Tuesday, March 19, 2013

A Cure for Colds, Cabin Fever, and More

This morning school was delayed by a couple of hours due to a few inches of stony, glittering snow that fell throughout the night.  By the time the kids returned from school in the late afternoon, the sparkly frost had turned into a layer of slush, not fun for sledding or playing. With one sniffling girl, one coughing dad, one achy but refuses-to-be-sick mom, and one energetic boy in the house, this could have been a tiresome evening.

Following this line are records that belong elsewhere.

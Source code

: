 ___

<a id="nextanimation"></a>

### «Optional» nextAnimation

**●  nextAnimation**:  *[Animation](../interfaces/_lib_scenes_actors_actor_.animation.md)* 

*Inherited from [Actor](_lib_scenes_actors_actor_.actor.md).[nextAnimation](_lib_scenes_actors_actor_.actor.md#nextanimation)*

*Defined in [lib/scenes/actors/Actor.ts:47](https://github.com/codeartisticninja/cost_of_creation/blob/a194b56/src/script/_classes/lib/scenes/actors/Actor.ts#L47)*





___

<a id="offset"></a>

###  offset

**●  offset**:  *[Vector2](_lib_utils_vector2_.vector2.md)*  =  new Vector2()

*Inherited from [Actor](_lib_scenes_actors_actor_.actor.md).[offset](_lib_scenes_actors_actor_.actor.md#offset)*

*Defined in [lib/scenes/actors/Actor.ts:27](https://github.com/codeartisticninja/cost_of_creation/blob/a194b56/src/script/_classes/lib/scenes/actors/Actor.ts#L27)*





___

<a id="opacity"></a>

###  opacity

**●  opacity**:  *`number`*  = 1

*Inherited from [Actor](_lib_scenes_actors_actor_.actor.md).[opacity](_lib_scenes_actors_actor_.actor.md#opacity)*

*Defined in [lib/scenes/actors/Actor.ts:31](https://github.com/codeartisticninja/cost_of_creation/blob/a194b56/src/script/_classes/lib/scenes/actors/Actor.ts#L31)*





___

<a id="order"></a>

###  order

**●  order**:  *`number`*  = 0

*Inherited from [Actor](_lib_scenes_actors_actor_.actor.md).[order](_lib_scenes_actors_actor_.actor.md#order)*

However, for hours no one bickered or misbehaved or whined about not feeling well.  The kids were the ones who noticed this at bedtime: not a single moment of bad behavior because "we didn't have time."  Our salvation?  It began with a three-pack of distressed ink stains.  I showed the kids what I had done with the inks last night, merely swabbing them onto watercolor paper.  Ho hum, not interesting, looked like any other watercolor brushed onto paper.  Actually, it was worse than that.  Some of the pages were downright ugly and splotchy.  Yep, those were distress stains all right.  That made the kids smile.  I asked: "Does it look bad?"  More smiles, perhaps full of pity and dismay, but no unkind words.  We turned to Youtube to figure out the appeal of these distress stains, and we learned about the magic of adding water and using glossy paper. Voila! what a difference they made.  After experimenting with the dabbers of ink, the kids took out all sorts of acrylic paints and watercolors and their art journals.


Three of Tofu Girl's postcard backgrounds and Mischief Maker's art journal and even a colorful paper towel rag.  We made a big mess, and miraculously, we all felt better after several hours of this mess-making.  For dinner we moved everything aside and ate a chicken and rice casserole from a Weelicious recipe.  Our boy actually ate mushrooms and brown rice!  (I used brown rice, not wild rice.)  Perhaps Old Man Winter brought another round of colds to our house, but during this winter storm, we also rediscovered how creative mess-making can be a happy cure.